PAR MATHIEU BOCK-CÔTÉ.
Cette chronique est parue dans Le Figaro du 12 juin. Elle est introduite dans ces termes : « Un cap vient d’être franchi. Le fantasme de la guerre raciale qui habite l’imaginaire de l’indigénisme s’est dévoilé. » Mais, bien au-delà, Mathieu Bock-Côté montre comment nous avons affaire à une révolution culturelle d’un nouveau type visant à précipiter l’effondrement symbolique de la nation, en vue de sa destruction globale. Notre combat est pour la nation. Quant à sauver l’universalisme, ce concept vague nous paraît parfaitement inactuel : c’est le particulier, notre particulier, celui de nos origines immémoriales, qu’il nous appartient aujourd’hui de défendre. Pour ce qui est de l’universel – lequel d’ailleurs ? – le temps n’est pas à en débattre ou à en rêver, nous semble-t-il.

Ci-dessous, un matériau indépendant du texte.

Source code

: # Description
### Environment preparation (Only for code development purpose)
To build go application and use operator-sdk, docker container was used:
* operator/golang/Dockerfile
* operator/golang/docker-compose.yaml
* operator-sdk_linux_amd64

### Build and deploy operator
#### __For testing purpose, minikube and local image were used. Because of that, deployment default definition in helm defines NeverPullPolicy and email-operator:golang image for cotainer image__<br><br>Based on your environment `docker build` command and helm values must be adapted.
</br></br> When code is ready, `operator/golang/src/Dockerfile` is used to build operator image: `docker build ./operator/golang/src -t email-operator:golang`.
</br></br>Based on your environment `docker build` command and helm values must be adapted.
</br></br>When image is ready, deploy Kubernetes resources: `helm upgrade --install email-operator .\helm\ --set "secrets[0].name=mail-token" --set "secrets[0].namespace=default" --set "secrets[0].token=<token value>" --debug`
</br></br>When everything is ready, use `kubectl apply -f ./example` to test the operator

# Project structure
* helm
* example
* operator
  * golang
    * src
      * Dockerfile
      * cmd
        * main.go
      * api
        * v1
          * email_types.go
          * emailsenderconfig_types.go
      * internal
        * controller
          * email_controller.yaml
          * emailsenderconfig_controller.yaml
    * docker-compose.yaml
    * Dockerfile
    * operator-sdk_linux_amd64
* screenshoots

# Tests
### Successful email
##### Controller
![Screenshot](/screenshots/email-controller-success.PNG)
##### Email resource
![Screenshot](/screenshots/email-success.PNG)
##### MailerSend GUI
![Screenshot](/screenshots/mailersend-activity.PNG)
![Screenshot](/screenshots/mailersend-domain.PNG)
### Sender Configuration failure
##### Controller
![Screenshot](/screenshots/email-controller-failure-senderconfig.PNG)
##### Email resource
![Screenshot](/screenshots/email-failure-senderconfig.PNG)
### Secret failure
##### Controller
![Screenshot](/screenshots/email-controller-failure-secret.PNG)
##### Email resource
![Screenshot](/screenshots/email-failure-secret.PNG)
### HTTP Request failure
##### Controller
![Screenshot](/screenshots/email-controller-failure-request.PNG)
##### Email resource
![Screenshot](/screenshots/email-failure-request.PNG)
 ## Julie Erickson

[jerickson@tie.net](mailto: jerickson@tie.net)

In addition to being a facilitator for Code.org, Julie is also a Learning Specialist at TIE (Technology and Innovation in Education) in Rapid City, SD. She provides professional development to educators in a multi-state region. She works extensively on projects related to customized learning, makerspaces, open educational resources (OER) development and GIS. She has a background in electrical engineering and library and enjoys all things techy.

« La honte d’être blanc a supplanté la mauvaise conscience bourgeoise ». Alain Finkielkraut
Les révolutions sont iconoclastes.
On a pu se le rappeler ces jours-ci lorsque des vandales s’en sont pris, à Londres, à la statue de Churchill, qualifié de raciste par des tagueurs. En Grande-Bretagne, toujours, on pense retirer celle de Baden Powell. Le maire de Londres s’engage à revisiter la statuaire de la ville pour qu’elle célèbre désormais la diversité. Aux États-Unis, deux statues de Christophe Colomb ont été déboulonnées. L’épopée des grandes découvertes associée à l’expansion européenne devient honteuse. En France, la gauche décoloniale fait la liste des statues à faire tomber. Apparemment, une partie des populations immigrées trouvent invivable l’environnement symbolique du pays où elles se sont installées.
L’iconoclasme se double d’un appel à l’épuration éthique des œuvres soupçonnées de contredire la révolution diversitaire. L’auteure de la série Friends, une célèbre sitcom américaine, s’excuse en pleurant vingt-cinq ans plus tard parce que sa série, trop blanche, ne correspond à la comptabilité ethnoraciale aujourd’hui exigée à la télévision. HBO retire Autant en emporte le vent de son offre de films temporairement à cause des préjugés raciaux qu’il relaierait pour mieux le « recontexualiser » – en d’autres termes, pour l’encadrer d’explications dictant ce qu’il faut en penser. Les censeurs s’installent et veulent contrôler notre univers mental. Jusqu’où ira la purge ? Le monde d’hier a connu le réalisme socialisme, viendra demain le réalisme diversitaire.
Au Canada, Justin Trudeau a décidé de s’agenouiller en accusant son pays de racisme systémique. Christophe Castaner pense faire la même chose. Ce qu’on cherche à faire passer pour un symbole de réconciliation est un geste de soumission à la nouvelle idéologie dominante. La bourgeoisie mondaine a peur et témoigne de son ralliement au régime diversitaire en se pliant devant ses troupes de choc qui occupent physiquement l’espace public et se permettent de verser dans la violence.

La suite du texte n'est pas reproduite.